In respect to the meaning and purpose of something being edited this way, it was Eisenstein’s belief that two images juxtaposed together would create a mental image greater than the individual parts.  By extension, this means that eighty shots put together will call for a uniquely strong response within the audience.  This is the heart of Eisenstein’s use of Montage.  To him, film is a language that communicates emotion, and having proper editing is the equivalent to having proper grammar.

In his essay, Film Form, Eisenstein describes the Odessa Steps sequence as a “Rhythmic Montage” where the film is cut to certain beat, giving a methodical impression of the scene.  But as the director points out, the marching of the soldiers and the beat of the drum consistently come in off-beat, creating a sensation that something is amiss, things are not as they ought to be.  The rhythm of the scene is transferred over from the soldiers marching to the baby in the carriage, garnering methodical sympathy from the audience.   This whole sequence causes something in the viewer to cry out at the tragedy.  We naturally try to make sense of the world and the things in it.  But there is no rationality here.  Just meaningless violence.  There is no rational response to this.  We only feel.  And what we feel is technically contrived, by the many tools at the filmmaker’s hand.

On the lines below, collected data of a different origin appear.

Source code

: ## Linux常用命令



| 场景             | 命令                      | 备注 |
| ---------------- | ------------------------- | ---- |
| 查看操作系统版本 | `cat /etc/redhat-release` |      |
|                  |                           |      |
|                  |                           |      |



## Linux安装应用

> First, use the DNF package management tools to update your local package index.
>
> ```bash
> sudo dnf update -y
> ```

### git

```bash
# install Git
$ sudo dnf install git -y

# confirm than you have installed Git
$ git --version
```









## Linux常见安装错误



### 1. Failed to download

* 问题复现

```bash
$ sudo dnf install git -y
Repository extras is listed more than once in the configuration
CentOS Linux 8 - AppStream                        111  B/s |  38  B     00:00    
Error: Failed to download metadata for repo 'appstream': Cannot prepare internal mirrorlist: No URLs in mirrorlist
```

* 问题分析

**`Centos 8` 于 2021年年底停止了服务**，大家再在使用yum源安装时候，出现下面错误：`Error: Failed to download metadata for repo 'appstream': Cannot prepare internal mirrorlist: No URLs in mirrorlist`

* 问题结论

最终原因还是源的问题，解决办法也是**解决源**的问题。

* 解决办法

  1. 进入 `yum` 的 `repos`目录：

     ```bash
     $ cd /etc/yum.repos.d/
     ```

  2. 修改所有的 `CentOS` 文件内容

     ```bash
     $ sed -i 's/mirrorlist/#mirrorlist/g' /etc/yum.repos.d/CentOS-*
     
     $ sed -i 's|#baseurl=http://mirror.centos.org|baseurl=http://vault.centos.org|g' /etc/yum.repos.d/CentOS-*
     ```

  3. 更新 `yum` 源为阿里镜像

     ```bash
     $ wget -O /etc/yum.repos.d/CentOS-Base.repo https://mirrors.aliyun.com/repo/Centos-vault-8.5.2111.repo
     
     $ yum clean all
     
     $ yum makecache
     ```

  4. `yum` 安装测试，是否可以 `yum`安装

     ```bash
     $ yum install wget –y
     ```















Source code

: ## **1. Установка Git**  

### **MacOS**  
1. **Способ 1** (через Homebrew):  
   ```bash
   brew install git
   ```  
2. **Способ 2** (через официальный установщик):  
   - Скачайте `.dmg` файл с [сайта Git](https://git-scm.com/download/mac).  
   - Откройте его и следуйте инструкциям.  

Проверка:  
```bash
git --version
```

It is no surprise that this film (and the Odessa Steps sequence in particular) has gone on to influence a wealth of filmmakers around the world.  In some cases the homage is deliberate, as in The Untouchables or Star Wars Episode III: Revenge of the Sith.  In other cases, it is implicitly felt, as in the various training montages in every movie ever made about an underground fighter going for the gold.  Is the montage an artistic tool, or a linguistic discover?  Or perhaps the real question is, is there a difference?